People v. Cunningham

88 Misc. 2d 1065, 390 N.Y.S.2d 547, 1976 N.Y. Misc. LEXIS 2833
CourtNew York Supreme Court
DecidedDecember 22, 1976
StatusPublished
Cited by9 cases

This text of 88 Misc. 2d 1065 (People v. Cunningham) is published on Counsel Stack Legal Research, covering New York Supreme Court primary law. Counsel Stack provides free access to over 12 million legal documents including statutes, case law, regulations, and constitutions.

Bluebook
People v. Cunningham, 88 Misc. 2d 1065, 390 N.Y.S.2d 547, 1976 N.Y. Misc. LEXIS 2833 (N.Y. Super. Ct. 1976).

Opinion

Leonard H. Sandler, J.

The defendants, Patrick J. Cunningham and Anthony J. Mercorella, are charged in several indictments with violations of different provisions of the Election Law and the Penal Law arising out of circumstances attending Mr. Mercorella’s nomination by the Democratic Party in Bronx County as a candidate for Judge of the Civil Court in 1975.

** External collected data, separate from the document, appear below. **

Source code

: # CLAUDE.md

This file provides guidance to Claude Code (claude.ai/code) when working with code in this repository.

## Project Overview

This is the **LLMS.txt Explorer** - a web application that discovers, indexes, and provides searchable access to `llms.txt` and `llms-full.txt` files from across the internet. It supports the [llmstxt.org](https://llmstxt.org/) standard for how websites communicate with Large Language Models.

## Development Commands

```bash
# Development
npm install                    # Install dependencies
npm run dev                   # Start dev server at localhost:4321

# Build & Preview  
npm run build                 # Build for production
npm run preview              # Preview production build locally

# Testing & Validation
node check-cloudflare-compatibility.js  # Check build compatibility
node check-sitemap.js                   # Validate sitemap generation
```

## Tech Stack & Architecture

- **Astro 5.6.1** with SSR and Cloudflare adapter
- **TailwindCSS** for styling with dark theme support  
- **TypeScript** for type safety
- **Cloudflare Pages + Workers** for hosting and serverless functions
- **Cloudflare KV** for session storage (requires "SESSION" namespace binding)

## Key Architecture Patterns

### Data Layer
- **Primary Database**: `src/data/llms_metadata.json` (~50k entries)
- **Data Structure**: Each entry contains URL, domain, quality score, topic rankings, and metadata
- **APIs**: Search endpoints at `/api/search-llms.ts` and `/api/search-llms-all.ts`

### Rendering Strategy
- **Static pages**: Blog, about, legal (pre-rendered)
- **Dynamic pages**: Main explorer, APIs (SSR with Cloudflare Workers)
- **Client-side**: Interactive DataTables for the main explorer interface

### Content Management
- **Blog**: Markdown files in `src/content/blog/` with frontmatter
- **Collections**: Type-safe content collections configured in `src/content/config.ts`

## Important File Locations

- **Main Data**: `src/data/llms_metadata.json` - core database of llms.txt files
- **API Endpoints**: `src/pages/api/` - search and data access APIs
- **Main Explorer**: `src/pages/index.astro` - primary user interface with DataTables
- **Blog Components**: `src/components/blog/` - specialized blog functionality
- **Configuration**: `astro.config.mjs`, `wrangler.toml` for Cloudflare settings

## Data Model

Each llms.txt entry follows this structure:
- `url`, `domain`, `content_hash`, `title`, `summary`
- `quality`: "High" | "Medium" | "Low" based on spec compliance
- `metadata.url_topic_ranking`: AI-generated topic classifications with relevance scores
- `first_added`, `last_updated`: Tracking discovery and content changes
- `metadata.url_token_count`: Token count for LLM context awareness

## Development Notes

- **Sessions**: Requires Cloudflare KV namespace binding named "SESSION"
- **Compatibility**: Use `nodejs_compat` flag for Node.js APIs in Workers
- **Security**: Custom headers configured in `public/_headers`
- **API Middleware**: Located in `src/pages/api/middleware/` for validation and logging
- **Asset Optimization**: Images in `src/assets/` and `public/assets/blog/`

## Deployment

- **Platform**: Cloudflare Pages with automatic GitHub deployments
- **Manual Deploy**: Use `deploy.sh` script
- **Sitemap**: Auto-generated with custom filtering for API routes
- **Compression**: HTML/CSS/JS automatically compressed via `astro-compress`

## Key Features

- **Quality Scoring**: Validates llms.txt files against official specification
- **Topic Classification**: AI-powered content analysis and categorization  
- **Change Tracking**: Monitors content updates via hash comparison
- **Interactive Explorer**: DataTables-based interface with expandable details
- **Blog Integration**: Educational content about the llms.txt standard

The defendants have moved this court to inspect the Grand Jury minutes and upon inspection to dismiss the indictments for alleged legal insufficiency and for other reasons. Both are [1067]*1067named in one indictment and each is charged individually in the other two indictments. Although alleging violations of different sections of law, the indictments rest ultimately upon two propositions.

First, it is alleged that Mr. Cunningham, county leader of the Bronx Democratic Party, tendered his support for the Democratic nomination for Judge of the Civil Court in return for a promise by Mr. Mercorella, a city councilman, that he would resign that position at a time that would result in a political benefit to the regular Democratic organization.

Second, it is claimed that Mr. Cunningham offered his support in further consideration of Mr. Mercorella’s agreement to make a contribution to the Democratic county committee.

The legal issues presented by these indictments are important and in some respects novel. Significant issues are also raised by aspects of the presentation of the evidence to the Grand Jury as well as from the unusual, highly publicized events that preceded, and to some extent, accompanied the Grand Jury presentation.

THE EVIDENCE

Although the Grand Jury testimony and exhibits number substantially in excess of 1,000 pages, only a few pages include evidence directly pertinent to these charges. Most of this limited body of relevant evidence was derived from court-authorized electronic surveillance of the office phone and office of the law firm of Mercorella and Kase, instituted some months before the pertinent events in connection with an unrelated investigation. The legality of that surveillance is not before me on this motion. Apart from it, only one directly relevant fact was elicited from any of the witnesses called before the Grand Jury.

In addition, a body of appropriate background information was also presented coming from the electronic interceptions as well as from witnesses who testified.

Inevitably because of circumstances inherent in the investigation, this background information, although useful and appropriate, was less than complete. Much of it represented the necessarily limited perspective of one of the principal participants, Mr. Mercorella. And the other background information came from witnesses associated with the Bronx regu[1068]*1068lar Democratic organization, who were given immunity, and viewed by the former Special Prosecutor as hostile witnesses. Nevertheless, I think it helpful to an understanding of the evidence before the Grand Jury that some effort be made to set forth the context in which the critical events occurred.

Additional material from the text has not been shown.